Redis¶

Dataland runs against two completely separate Redis servers, and keeping the distinction straight is the single most important thing to understand about the data plane:

	`dataland-redis` (internal)	RDC redis (external)
Owner	Dataland	Refik Anadol Studio (RDC = Refik data center)
Role	Internal control plane: the `museum:telemetry` stream, ticket state, dedup keys, counters, the active-ticket mirror	Source of truth for live wearable / sensor / scene data
Access	Read and write	Read-only from our side
Encoding	Redis-stream maps (UTF-8 strings)	Mixed: msgpack for most keys, plain UTF-8 for some (Q-SYS, audio flags)
Reached via	`dataland-redis:6379` on the docker network; `:4145` on loopback + tailnet	`RDC_REDIS_URL` (required at museum-api startup)
Persistence	AOF (`redis-data` volume)	Not our concern

dataland-museum is the only service that talks to both: it reads the external RDC redis and writes a derived telemetry stream + active-ticket mirror into the internal dataland-redis. Everything else (agent, notification worker) only touches dataland-redis.

Recent changes

DAT-76: dataland-redis now enforces --requirepass; every client passes REDIS_PASSWORD. Empty password collapses to None so unauthenticated local dev still works.
DAT-296: ticket-keyed welcome dedup key notification:welcome_sent:<ticket> (atomic SET NX), shared by the mobile-init welcome and the RDC visit_started welcome.
DAT-287 / 289 / 290 / 293: gallery-gated notifications, visit_ended events emitted from the active-ticket mirror loop, room-transition pushes bypass the cooldown.
DAT-282: the RDC reader decodes plain-UTF-8 values (Q-SYS health, audio-player flags) when msgpack fails.

1. `dataland-redis` — the internal control plane¶


Container	`dataland-redis`
Image	`redis:7-alpine`
Internal URL	`redis://dataland-redis:6379`
Published ports	`127.0.0.1:4145 → 6379` (loopback) and `${REDIS_PUBLIC_BIND:-100.124.170.43}:4145 → 6379` (tailnet)
Memory / CPU	`mem_limit 1g`, `mem_reservation 128m`, `cpus 0.5`, Redis `maxmemory 512mb`
Persistence	`--appendonly yes`, named volume `redis-data` (AOF + RDB)
Auth	`--requirepass ${REDIS_PASSWORD}` (DAT-76)

1.1 Compose configuration¶

The service is defined in dataland-infrastructure/compose.yml. The command line is the operative contract:

command:
  - "redis-server"
  - "--appendonly"
  - "yes"                  # (1)!
  - "--maxmemory"
  - "512mb"                # (2)!
  - "--maxmemory-policy"
  - "noeviction"           # (3)!
  - "--requirepass"
  - "${REDIS_PASSWORD:?REDIS_PASSWORD is required (DAT-76); set a strong unique value in .env}"  # (4)!

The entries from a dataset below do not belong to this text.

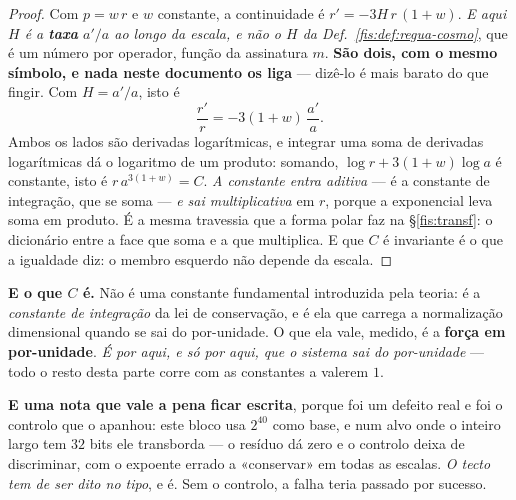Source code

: \documentclass[livro.tex]{subfiles}
\begin{document}
\begin{proof}
Com $p=w\,r$ e $w$ constante, a continuidade é
$r'=-3H\,r\,(1+w)$. \emph{E aqui $H$ é a \textbf{taxa} $a'/a$ ao longo da escala,
e não o $H$ da Def.~\ref{fis:def:regua-cosmo}}, que é um número por operador,
função da assinatura $m$. \textbf{São dois, com o mesmo símbolo, e nada neste
documento os liga} --- dizê-lo é mais barato do que fingir. Com $H=a'/a$, isto é
\[
\frac{r'}{r}=-3(1+w)\,\frac{a'}{a} .
\]
Ambos os lados são derivadas logarítmicas, e integrar uma soma de derivadas
logarítmicas dá o logaritmo de um produto: somando, $\log r+3(1+w)\log a$ é
constante, isto é $r\,a^{3(1+w)}=C$. \emph{A constante entra aditiva} --- é a
constante de integração, que se soma --- \emph{e sai multiplicativa} em $r$,
porque a exponencial leva soma em produto. É a mesma travessia que a forma polar
faz na §\ref{fis:transf}: o dicionário entre a face que soma e a que multiplica.
E que $C$ é invariante é o que a igualdade diz: o membro esquerdo não depende da
escala.
\end{proof}

\medskip\noindent\textbf{E o que $C$ é.} Não é uma constante fundamental
introduzida pela teoria: é a \emph{constante de integração} da lei de
conservação, e é ela que carrega a normalização dimensional quando se sai do
por-unidade. O que ela vale, medido, é a \textbf{força em por-unidade}. \emph{É
por aqui, e só por aqui, que o sistema sai do por-unidade} --- todo o resto desta
parte corre com as constantes a valerem $1$.


\medskip\noindent\textbf{E uma nota que vale a pena ficar escrita}, porque foi
um defeito real e foi o controlo que o apanhou: este bloco usa $2^{40}$ como
base, e num alvo onde o inteiro largo tem $32$ bits ele transborda --- o resíduo
dá zero e o controlo deixa de discriminar, com o expoente errado a «conservar»
em todas as escalas. \emph{O tecto tem de ser dito no tipo}, e é. Sem o
controlo, a falha teria passado por sucesso.
\end{document}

Enables AOF persistence so the redis-data volume survives restarts. The control-plane state (ticket hashes, dedup keys, the active-ticket mirror) must not vanish on a container bounce.
Caps Redis at 512 MB even though mem_limit is 1g — the gap leaves headroom for the alpine process itself. Crossing 85% of this is alerted on (maxmemory above 85%).
DAT-80 — museum:telemetry is a stream consumers must drain. Any eviction policy would silently drop entries at the cap; noeviction instead fails writes loudly so the producer errors and the operator gets paged. This is the deliberate backpressure signal.
DAT-76 — the :? form makes the container refuse to start if REDIS_PASSWORD is unset, so the tailnet-exposed instance is never accidentally launched without auth. The value is sourced from .env, not hard-coded.

ports:
  - "127.0.0.1:${REDIS_PUBLIC_PORT:-4145}:6379"                          # (1)!
  - "${REDIS_PUBLIC_BIND:-100.124.170.43}:${REDIS_PUBLIC_PORT:-4145}:6379"  # (2)!

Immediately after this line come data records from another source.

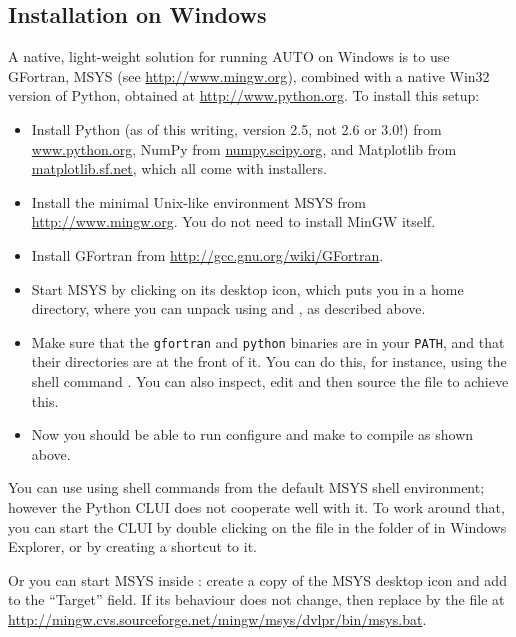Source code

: \documentclass[12pt]{report}
\begin{document}
\subsection{Installation on Windows}
A native, light-weight solution for running AUTO on Windows is
to use GFortran, MSYS (see \url{http://www.mingw.org}),
combined with a native Win32 version of Python,
obtained at \url{http://www.python.org}. To install this setup:
\begin{itemize}
\item
Install Python (as of this writing, version 2.5, not 2.6 or 3.0!)
from \url{www.python.org}, NumPy from \url{numpy.scipy.org},
and Matplotlib from \url{matplotlib.sf.net}, which all come
with installers.
\item
Install the minimal Unix-like environment MSYS from
\url{http://www.mingw.org}. You do not need to install MinGW
itself.
\item
Install GFortran from \url{http://gcc.gnu.org/wiki/GFortran}.
\item
Start MSYS by clicking on its desktop icon, which
puts you in a home directory, where you can unpack
\AUTO using  and , as described above.
\item
Make sure that the {\tt gfortran} and {\tt python} binaries
are in your {\tt PATH}, and that their directories are at the front of it.
You can do this, for instance, using the shell command
.
You can also inspect, edit and then source the file
 to achieve this.
\item
Now you should be able to run configure and make to compile \AUTO
as shown above.
\end{itemize}

You can use \AUTO using shell commands from the default MSYS shell
environment; however the Python CLUI does not cooperate well with it.
To work around that, you can start the CLUI by double clicking on the file
 in the  folder of \AUTO in Windows Explorer,
or by creating a shortcut to it.

Or you can start MSYS inside : create a copy of the MSYS
desktop icon and add  to the ``Target'' field.
If its behaviour does not change, then replace
by the file at
\url{http://mingw.cvs.sourceforge.net/mingw/msys/dvlpr/bin/msys.bat}.
\end{document}
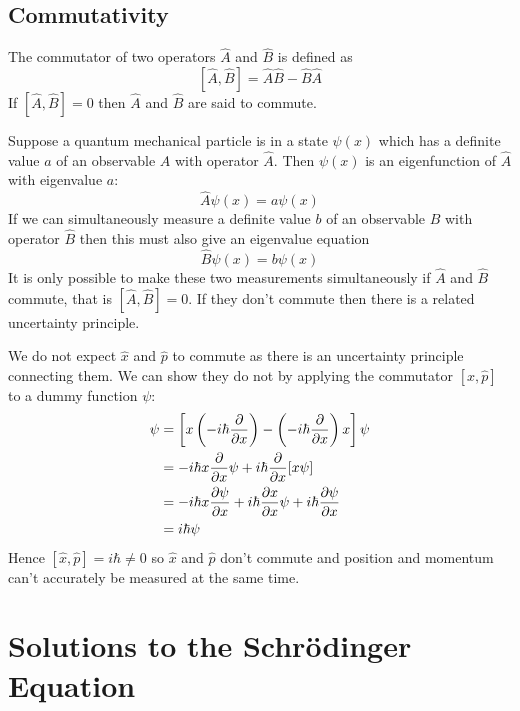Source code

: \documentclass{article}
\begin{document}
    \subsection{Commutativity}
    The commutator of two operators \(\hat A\) and \(\hat B\) is defined as
    \[[\hat A, \hat B] = \hat A\hat B - \hat B\hat A\]
    If \([\hat A, \hat B] = 0\) then \(\hat A\) and \(\hat B\) are said to commute.
    
    Suppose a quantum mechanical particle is in a state \(\psi(x)\) which has a definite value \(a\) of an observable \(A\) with operator \(\hat A\).
    Then \(\psi(x)\) is an eigenfunction of \(\hat A\) with eigenvalue \(a\):
    \[\hat A\psi(x) = a\psi(x)\]
    If we can simultaneously measure a definite value \(b\) of an observable \(B\) with operator \(\hat B\) then this must also give an eigenvalue equation
    \[\hat B\psi(x) = b\psi(x)\]
    It is only possible to make these two measurements simultaneously if \(\hat A\) and \(\hat B\) commute, that is \([\hat A, \hat B] = 0\).
    If they don't commute then there is a related uncertainty principle.
    
    \example
    We do not expect \(\hat x\) and \(\hat p\) to commute as there is an uncertainty principle connecting them.
    We can show they do not by applying the commutator \([\hat x, \hat p]\) to a dummy function \(\psi\):
    \begin{align*}
        [\hat x, \hat p]\psi &= \left[x\left(-i\hbar\pdv{x}\right) - \left(-i\hbar\pdv{x}\right)x\right]\psi\\
        &= -i\hbar x\pdv{x}\psi + i\hbar \pdv{x}[x\psi]\\
        &= -i\hbar x\pdv{\psi}{x} + i\hbar \pdv{x}{x}\psi + i\hbar \pdv{\psi}{x}\\
        &= i\hbar\psi
    \end{align*}
    Hence \([\hat x, \hat p] = i\hbar \ne 0\) so \(\hat x\)  and \(\hat p\) don't commute and position and momentum can't accurately be measured at the same time.
    
    \section{Solutions to the Schr\"odinger Equation}
    
\end{document}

Loopback-only publish for redis-cli and SSH-tunnel ops on the host. The external port defaults to 4145 (REDIS_PUBLIC_PORT), mapped to the container's 6379.
DAT-73 — tailnet bind for direct peer access at spark:4145. The default 100.124.170.43 is the tailnet IP; it is never 0.0.0.0. Exposure here is gated by --requirepass (DAT-76).

Never bind 0.0.0.0

The two published ports are deliberate (DAT-73): loopback for redis-cli / SSH-tunnel ops, and the tailnet IP for direct peer access at spark:4145. Exposure on the tailnet is gated by --requirepass (DAT-76). The bind address is never 0.0.0.0.

Why noeviction (DAT-80)

museum:telemetry is a stream that consumers must drain. Under any eviction policy, Redis would silently drop entries when it hit maxmemory — losing telemetry events. noeviction instead makes writes fail loudly when the cap is reached, which is the correct backpressure signal: the producer (museum-api's bridge / the simulator) sees an error and the operator gets paged. The alert rules live in monitoring/rules/dataland.alerts.yml (maxmemory above 85%, redis-exporter cannot reach dataland-redis).

Why requirepass (DAT-76)

REDIS_PASSWORD is passed through the container environment (not the command line) so the secret never appears in the ps process listing. The healthcheck reads it from REDISCLI_AUTH:

test:
  - "CMD-SHELL"
  - 'REDISCLI_AUTH="$$REDIS_PASSWORD" redis-cli --no-auth-warning ping | grep -q PONG'  # (1)!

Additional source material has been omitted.